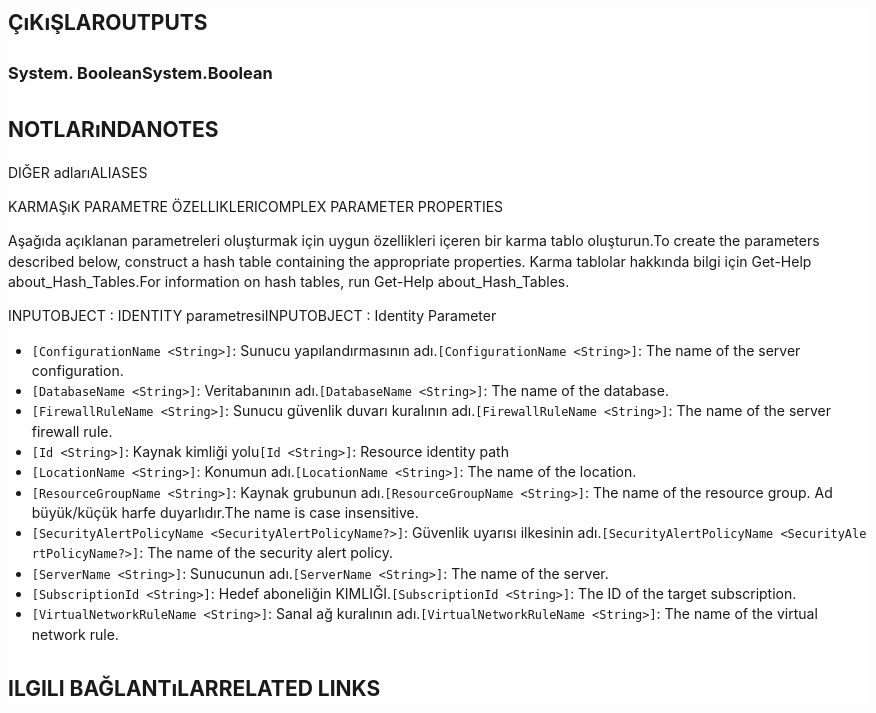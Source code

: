## <span data-ttu-id="69c07-144">ÇıKıŞLAR</span><span class="sxs-lookup"><span data-stu-id="69c07-144">OUTPUTS</span></span>

### <span data-ttu-id="69c07-145">System. Boolean</span><span class="sxs-lookup"><span data-stu-id="69c07-145">System.Boolean</span></span>

## <span data-ttu-id="69c07-146">NOTLARıNDA</span><span class="sxs-lookup"><span data-stu-id="69c07-146">NOTES</span></span>

<span data-ttu-id="69c07-147">DIĞER adları</span><span class="sxs-lookup"><span data-stu-id="69c07-147">ALIASES</span></span>

<span data-ttu-id="69c07-148">KARMAŞıK PARAMETRE ÖZELLIKLERI</span><span class="sxs-lookup"><span data-stu-id="69c07-148">COMPLEX PARAMETER PROPERTIES</span></span>

<span data-ttu-id="69c07-149">Aşağıda açıklanan parametreleri oluşturmak için uygun özellikleri içeren bir karma tablo oluşturun.</span><span class="sxs-lookup"><span data-stu-id="69c07-149">To create the parameters described below, construct a hash table containing the appropriate properties.</span></span> <span data-ttu-id="69c07-150">Karma tablolar hakkında bilgi için Get-Help about_Hash_Tables.</span><span class="sxs-lookup"><span data-stu-id="69c07-150">For information on hash tables, run Get-Help about_Hash_Tables.</span></span>


<span data-ttu-id="69c07-151">INPUTOBJECT <IPostgreSqlIdentity> : IDENTITY parametresi</span><span class="sxs-lookup"><span data-stu-id="69c07-151">INPUTOBJECT <IPostgreSqlIdentity>: Identity Parameter</span></span>
  - <span data-ttu-id="69c07-152">`[ConfigurationName <String>]`: Sunucu yapılandırmasının adı.</span><span class="sxs-lookup"><span data-stu-id="69c07-152">`[ConfigurationName <String>]`: The name of the server configuration.</span></span>
  - <span data-ttu-id="69c07-153">`[DatabaseName <String>]`: Veritabanının adı.</span><span class="sxs-lookup"><span data-stu-id="69c07-153">`[DatabaseName <String>]`: The name of the database.</span></span>
  - <span data-ttu-id="69c07-154">`[FirewallRuleName <String>]`: Sunucu güvenlik duvarı kuralının adı.</span><span class="sxs-lookup"><span data-stu-id="69c07-154">`[FirewallRuleName <String>]`: The name of the server firewall rule.</span></span>
  - <span data-ttu-id="69c07-155">`[Id <String>]`: Kaynak kimliği yolu</span><span class="sxs-lookup"><span data-stu-id="69c07-155">`[Id <String>]`: Resource identity path</span></span>
  - <span data-ttu-id="69c07-156">`[LocationName <String>]`: Konumun adı.</span><span class="sxs-lookup"><span data-stu-id="69c07-156">`[LocationName <String>]`: The name of the location.</span></span>
  - <span data-ttu-id="69c07-157">`[ResourceGroupName <String>]`: Kaynak grubunun adı.</span><span class="sxs-lookup"><span data-stu-id="69c07-157">`[ResourceGroupName <String>]`: The name of the resource group.</span></span> <span data-ttu-id="69c07-158">Ad büyük/küçük harfe duyarlıdır.</span><span class="sxs-lookup"><span data-stu-id="69c07-158">The name is case insensitive.</span></span>
  - <span data-ttu-id="69c07-159">`[SecurityAlertPolicyName <SecurityAlertPolicyName?>]`: Güvenlik uyarısı ilkesinin adı.</span><span class="sxs-lookup"><span data-stu-id="69c07-159">`[SecurityAlertPolicyName <SecurityAlertPolicyName?>]`: The name of the security alert policy.</span></span>
  - <span data-ttu-id="69c07-160">`[ServerName <String>]`: Sunucunun adı.</span><span class="sxs-lookup"><span data-stu-id="69c07-160">`[ServerName <String>]`: The name of the server.</span></span>
  - <span data-ttu-id="69c07-161">`[SubscriptionId <String>]`: Hedef aboneliğin KIMLIĞI.</span><span class="sxs-lookup"><span data-stu-id="69c07-161">`[SubscriptionId <String>]`: The ID of the target subscription.</span></span>
  - <span data-ttu-id="69c07-162">`[VirtualNetworkRuleName <String>]`: Sanal ağ kuralının adı.</span><span class="sxs-lookup"><span data-stu-id="69c07-162">`[VirtualNetworkRuleName <String>]`: The name of the virtual network rule.</span></span>

## <span data-ttu-id="69c07-163">ILGILI BAĞLANTıLAR</span><span class="sxs-lookup"><span data-stu-id="69c07-163">RELATED LINKS</span></span>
#####
- Activity -
Copy the entries above exactly, but only from the line holding "server firewall rule.</span></span>" through the line holding "the target subscription.</span></span>", both included.

- Task output -
  - <span data-ttu-id="69c07-154">`[FirewallRuleName <String>]`: Sunucu güvenlik duvarı kuralının adı.</span><span class="sxs-lookup"><span data-stu-id="69c07-154">`[FirewallRuleName <String>]`: The name of the server firewall rule.</span></span>
  - <span data-ttu-id="69c07-155">`[Id <String>]`: Kaynak kimliği yolu</span><span class="sxs-lookup"><span data-stu-id="69c07-155">`[Id <String>]`: Resource identity path</span></span>
  - <span data-ttu-id="69c07-156">`[LocationName <String>]`: Konumun adı.</span><span class="sxs-lookup"><span data-stu-id="69c07-156">`[LocationName <String>]`: The name of the location.</span></span>
  - <span data-ttu-id="69c07-157">`[ResourceGroupName <String>]`: Kaynak grubunun adı.</span><span class="sxs-lookup"><span data-stu-id="69c07-157">`[ResourceGroupName <String>]`: The name of the resource group.</span></span> <span data-ttu-id="69c07-158">Ad büyük/küçük harfe duyarlıdır.</span><span class="sxs-lookup"><span data-stu-id="69c07-158">The name is case insensitive.</span></span>
  - <span data-ttu-id="69c07-159">`[SecurityAlertPolicyName <SecurityAlertPolicyName?>]`: Güvenlik uyarısı ilkesinin adı.</span><span class="sxs-lookup"><span data-stu-id="69c07-159">`[SecurityAlertPolicyName <SecurityAlertPolicyName?>]`: The name of the security alert policy.</span></span>
  - <span data-ttu-id="69c07-160">`[ServerName <String>]`: Sunucunun adı.</span><span class="sxs-lookup"><span data-stu-id="69c07-160">`[ServerName <String>]`: The name of the server.</span></span>
  - <span data-ttu-id="69c07-161">`[SubscriptionId <String>]`: Hedef aboneliğin KIMLIĞI.</span><span class="sxs-lookup"><span data-stu-id="69c07-161">`[SubscriptionId <String>]`: The ID of the target subscription.</span></span>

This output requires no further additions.